Liberal Time magazine writer Joe Klein is doubling down on his earlier complaint that the Benghazi cover-up is a "venial, not a mortal, sin" with a May 13 piece entitled, "Not Nixon, Exactly."
"I may have swung a bit too hard, putting Barack Obama’s Administration in the same league as Franklin Roosevelt’s and Richard Nixon’s when it comes to the Internal Revenue Service," Klein wrote this morning, backpedaling a bit from a strongly-worded May 11 piece reacting to the IRS-targeting-Tea Party scandal. Klein conceded that "The situation remains a major embarrassment, though," and then went on to wage an attack against the Republican Party for seeking to take advantage of the scandals to bash the Obama administration (emphasis mine):
[T]his isn’t over. I suspect the Republicans will take this the same route as Benghazi–why wasn’t the screwup made public when it became known internally in 2011? There will be a search for tell-tale emails. There will be hearings with the insufferable Darrell Issa of California leading the charge. There will be, yet again, a Republican attempt to turn a sin that seems venial into a mortal one for the Obama Administration. And the real question will be camouflaged in a blast of smoke and puffy: What is more dangerous to our democracy, the Obama Administration’s massaging of its mistakes or the Republicans’ constant campaign to paralyze our government through diversions like these?

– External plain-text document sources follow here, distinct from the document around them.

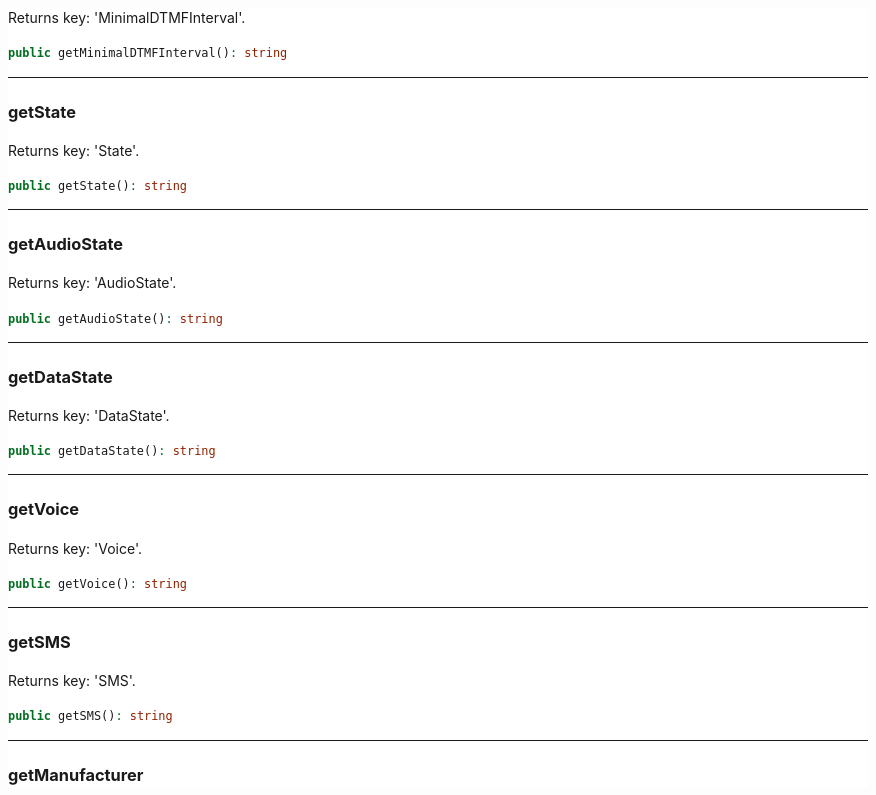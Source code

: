 Returns key: 'MinimalDTMFInterval'.

```php
public getMinimalDTMFInterval(): string
```

***

### getState

Returns key: 'State'.

```php
public getState(): string
```

***

### getAudioState

Returns key: 'AudioState'.

```php
public getAudioState(): string
```

***

### getDataState

Returns key: 'DataState'.

```php
public getDataState(): string
```

***

### getVoice

Returns key: 'Voice'.

```php
public getVoice(): string
```

***

### getSMS

Returns key: 'SMS'.

```php
public getSMS(): string
```

***

### getManufacturer
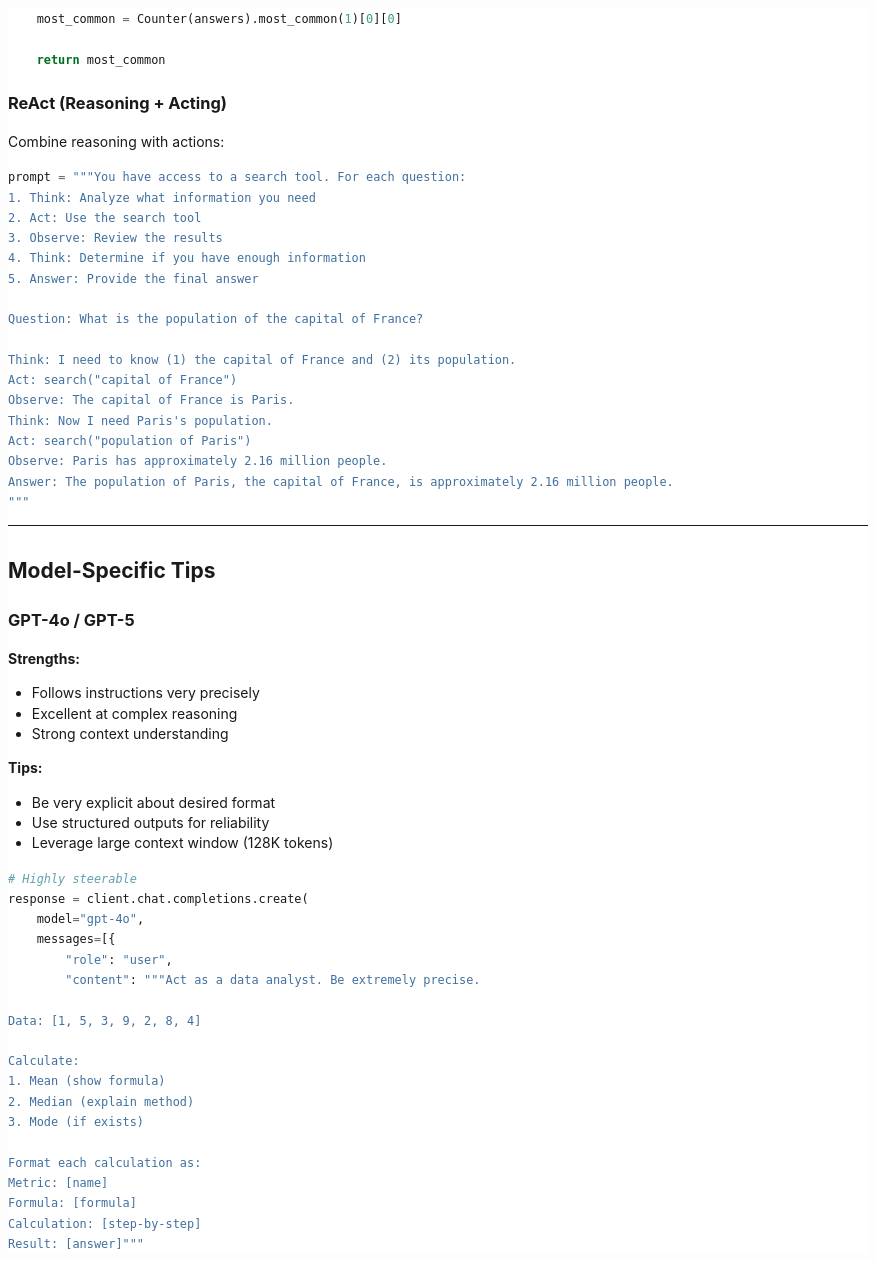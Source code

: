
 ```python
    most_common = Counter(answers).most_common(1)[0][0]

    return most_common
```

### ReAct (Reasoning + Acting)

Combine reasoning with actions:

```python
prompt = """You have access to a search tool. For each question:
1. Think: Analyze what information you need
2. Act: Use the search tool
3. Observe: Review the results
4. Think: Determine if you have enough information
5. Answer: Provide the final answer

Question: What is the population of the capital of France?

Think: I need to know (1) the capital of France and (2) its population.
Act: search("capital of France")
Observe: The capital of France is Paris.
Think: Now I need Paris's population.
Act: search("population of Paris")
Observe: Paris has approximately 2.16 million people.
Answer: The population of Paris, the capital of France, is approximately 2.16 million people.
"""
```

---

## Model-Specific Tips

### GPT-4o / GPT-5

**Strengths:**
- Follows instructions very precisely
- Excellent at complex reasoning
- Strong context understanding

**Tips:**
- Be very explicit about desired format
- Use structured outputs for reliability
- Leverage large context window (128K tokens)

```python
# Highly steerable
response = client.chat.completions.create(
    model="gpt-4o",
    messages=[{
        "role": "user",
        "content": """Act as a data analyst. Be extremely precise.

Data: [1, 5, 3, 9, 2, 8, 4]

Calculate:
1. Mean (show formula)
2. Median (explain method)
3. Mode (if exists)

Format each calculation as:
Metric: [name]
Formula: [formula]
Calculation: [step-by-step]
Result: [answer]"""
```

Something tells me Klein didn't feel that way in 1974 with the Watergate proceedings, in 1987 with Iran-Contra, or in 2006 with hearings into the Bush administration's handling of Katrina.
Like the aforementioned second-term Republican scandals, Benghazi and the IRS matter erode public confidence in the administration. Of course, the media and its willingness to keep the fires of scandal burning makes a lot of difference, and this is where damage control by liberal journalists like Joe Klein comes into play.
At this point, the IRS scandal is a bridge too far for Klein to dismiss as small potatoes, but what he can do is insist that it's not worth wasting congressional resources, because we can't afford to "paralyze our government."
That's the sort of self-serving spin you might expect from partisan Democrats, not a veteran political journalist, even one who is given latitude to offer his opinion on political controversies, like Klein.